Detektor (Detector) .

Suatu detektor dibutuhkan untuk mendeteksi adanya komponen sampel di dalam kolom (analisis kualitatif) dan menghitung kadamya (analisis kuantitatif).Detektor yang baik memiliki sensitifitas yang tinggi, gangguan (noise) yang rendah, kisar respons linier yang luas, dan memberi respons untuk semua tipe senyawa. Suatu kepekaan yang rendah terhadap aliran dan fluktuasi temperatur sangat diinginkan, tetapi tidak selalu dapat diperoleh.

Detektor KCKT yang umum digunakan adalah detektor UV 254 nm. Variabel panjang gelombang dapat digunakan untuk mendeteksi banyak senyawa dengan range yang lebih luas.
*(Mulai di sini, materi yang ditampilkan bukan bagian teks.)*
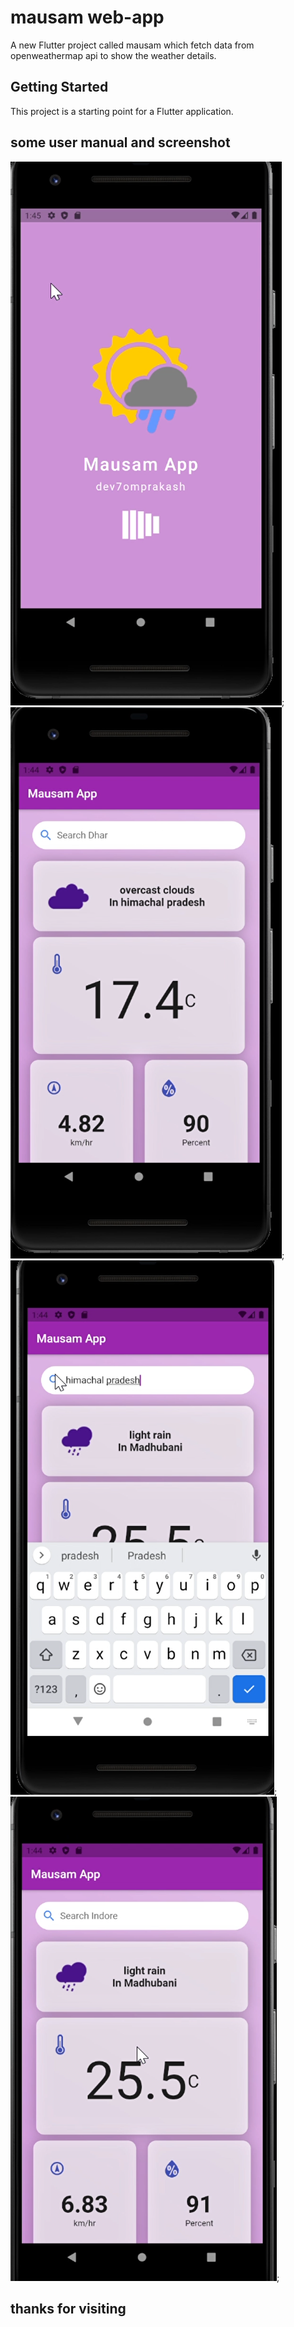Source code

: # mausam web-app

A new Flutter project called mausam which fetch data from openweathermap api to show the
weather details.

## Getting Started

This project is a starting point for a Flutter application.

## some user manual and screenshot

![screenshot1](<./images/Screenshot%20(143).png>);
![screenshot2](<./images/Screenshot%20(142).png>);
![screenshot3](<./images/Screenshot%20(141).png>);
![screenshot4](<./images/Screenshot%20(140).png>);

## thanks for visiting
Detektor indeks refraksi juga digunakan secara luas, terutama pada kromatografi eksklusi, tetapi umumnya kurang sensitif jika dibandingkan dengan detektor UV. Detektor-detektor lainnya antara lain:

Detektor Fluorometer -Detektor Spektrofotometer Massa

Detektor lonisasi nyala -Detektor Refraksi lndeks

Detektor Elektrokimia -Detektor Reaksi Kimia

Data Processor

Komponen yang terelusi mengalir ke detektor dan dicatat sebagai puncak – puncak yang secara keseluruhan disebut sebagai kromatogram.

2.4    Kelebihan dari Metode HPLC / KCKT

KCKT termasuk metode analisis terbaru yaitu suatu teknik kromatografi dengan fasa gerak cairan dan fasa diam cairan atau padat. Banyak kelebihan metode ini jika dibandingkan dengan metode lainnya Kelebihan itu antara lain: mampu memisahkan molekul-molekul dari suatu campuran, mudah melaksanakannya, kecepatan analisis dan kepekaan yang tinggi, dapat dihindari terjadinya dekomposisi / kerusakan bahan yang dianalisis, Resolusi yang baik, dapat digunakan bermacam-macam detektor, Kolom dapat digunakan kembali dan mudah melakukan "sample recovery"

KESIMPULAN

Untuk menganalisis protein terutama uji analisa asam amino dapat dilakukan dengan berbagai metode namun metode yang lebih modern dan banyak digunakan adalah dengan metode HPLC, karena metode ini lebih banyak kelebihannya dari pada metode lain. Metode HPLC memiliki beberapa  komponen didalamnya seperti pompa, injektor, kolom, detektor dan data prossecor.

DAFTAR PUSTAKA

Anwar Nur. M. H. Adijuwana, Kosasih. 1992. Teknik Laboratorium. Dep. Pendidikan, dan Kebudayaan Ditjen DIKTI. Pusat antar Universitas Ilmu Hayat Institute Pertanian Bogor.

[AOAC] Association of Official Analitical Chemist. 2005. Official Methods of Analysis of The Association of Official Analytical Chemist18th Edition. Gaithersburg, USA: AOAC International.

Muchtadi, D. 1989. Petunjuk Laboratorium Evaluasi Nilai Gizi Pangan. Bogor: Institut Pertanian Bogor.

Rutherfurd, S.M., and Dunn, B.M., 2011, Quantitative Amino Acid Analysis. Curr Protoc Protein Sci. Chapter 3: unit 3:2. John Wiley & Sons., Inc. Doi:10.1002/0471140864.

Sumarno., dkk. 2002. ESTIMASI KADAR PROTEIN DALAM BAHAN PANGAN MELALUI  ANALISIS NITROGEN TOTAL DAN ANALISIS ASAM AMIN. Univeraitas Gajah Mada : Majalah Farmasi Indonesia 13(1), 34 –43, 2002

Toha, A. H. 2001. Biokimia: Metabolisme Biomolekul. Bandung: Alfabeta.